July 24, 2015

Support in the Wild: My Biggest Elasticsearch Problem at Scale

As a Support Engineer at Elastic, I come across a lot of different issues from our customers, ranging from development questions surrounding Kibana to helping a user to understand why their Elasticsearch cluster had issues. In this blog post, I want to describe the number one problem that I run into with users running Elasticsearch as they begin to scale their workloads. Without fail, when a user approaches me with issues running Elasticsearch, whether it is a customer or not, I point them to this issue.

Java Heap Pressure

Elasticsearch has so many wildly different use cases that I could not write a reasonably short blog post describing what can and cannot consume memory. However, there is one thing that constantly stands out above all of the other concerns that you might have while running an Elasticsearch cluster at scale.

For the users that I help, fielddata is the problem that is the most likely to cause their cluster's instability. Fielddata is the bane of my existence and it's the most frequent cause of the highest severity issues that I handle with our customers.

Understanding Fielddata

The inverted index is the magic that makes Elasticsearch queries so fast. This data structure holds a sorted list of all the unique terms that appear in a field, and each term points to the list of documents that contain that term:

Term:    Docs: 1  2  3  4  5
----------------------------
brown          X     X  X 
fox                     X  X
quick             X     X
----------------------------

Search asks the question: What documents contain term brown in the foo field?

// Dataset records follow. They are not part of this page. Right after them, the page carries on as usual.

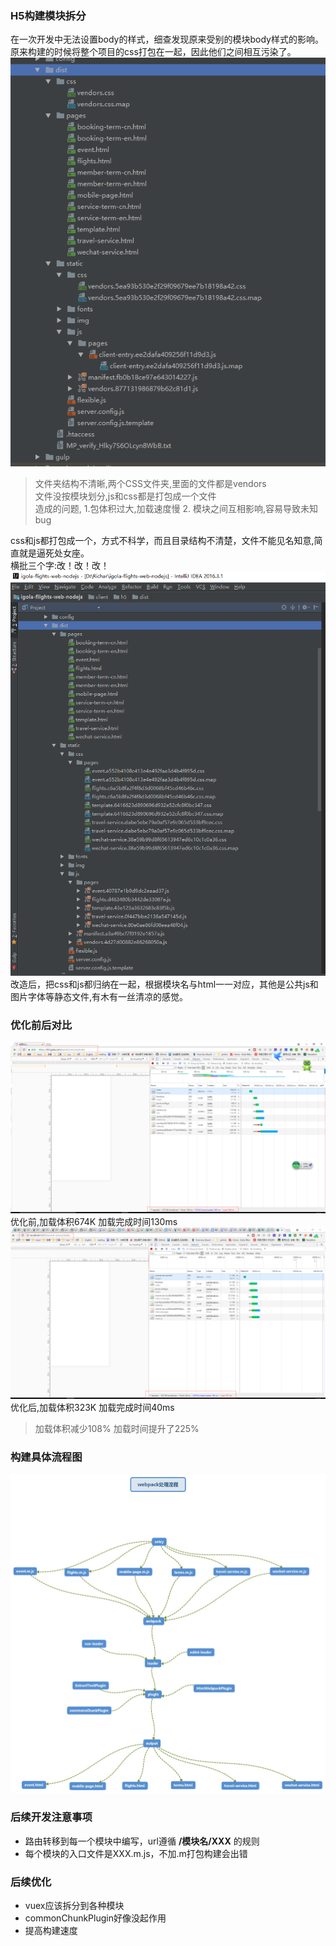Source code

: ### H5构建模块拆分
在一次开发中无法设置body的样式，细查发现原来受别的模块body样式的影响。原来构建的时候将整个项目的css打包在一起，因此他们之间相互污染了。
![old-catalogue](./old-catalogue.png)  
> 文件夹结构不清晰,两个CSS文件夹,里面的文件都是vendors  
> 文件没按模块划分,js和css都是打包成一个文件  
> 造成的问题, 1.包体积过大,加载速度慢  2. 模块之间互相影响,容易导致未知bug  

css和js都打包成一个，方式不科学，而且目录结构不清楚，文件不能见名知意,简直就是逼死处女座。  
横批三个字:改！改！改！
![new-catalogue](./new-catalogue.png)
改造后，把css和js都归纳在一起，根据模块名与html一一对应，其他是公共js和图片字体等静态文件,有木有一丝清凉的感觉。
### 优化前后对比
![old-loading](./old-loading.png)  
优化前,加载体积674K 加载完成时间130ms
![new-loading](./new-loading.png)  
优化后,加载体积323K 加载完成时间40ms  
> 加载体积减少108% 加载时间提升了225%

### 构建具体流程图
![build](./webpack_h5_build.jpg)

### 后续开发注意事项
- 路由转移到每一个模块中编写，url遵循 **/模块名/XXX** 的规则 
- 每个模块的入口文件是XXX.m.js，不加.m打包构建会出错

### 后续优化
- vuex应该拆分到各种模块
- commonChunkPlugin好像没起作用
- 提高构建速度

The inverted index is the perfect structure to answer this question: look up the term of interest in the sorted list and you immediately know which documents match your query.

Sorting or aggregations, however, need to be able to answer this question: What terms does Document 1 contain in the foo field? To answer this, we need a data structure that is the opposite of the inverted index:

Docs:   Terms:
----------------------------
1       [ brown ]
2       [ quick ]
3       [ brown ]
4       [ brown, fox, quick ]
5       [ fox ]
----------------------------

This is the purpose of fielddata. Fielddata can be generated at query time by reading the inverted index, inverting the term <-> doc data structure, and storing the results in memory. The two major downsides of this approach should be obvious:

Loading fielddata can be slow, especially with big segments.
It consumes a lot of valuable heap space.

Because loading fielddata is costly, we try to do it as seldom as possible. Once loaded, we keep it in memory for as long as possible.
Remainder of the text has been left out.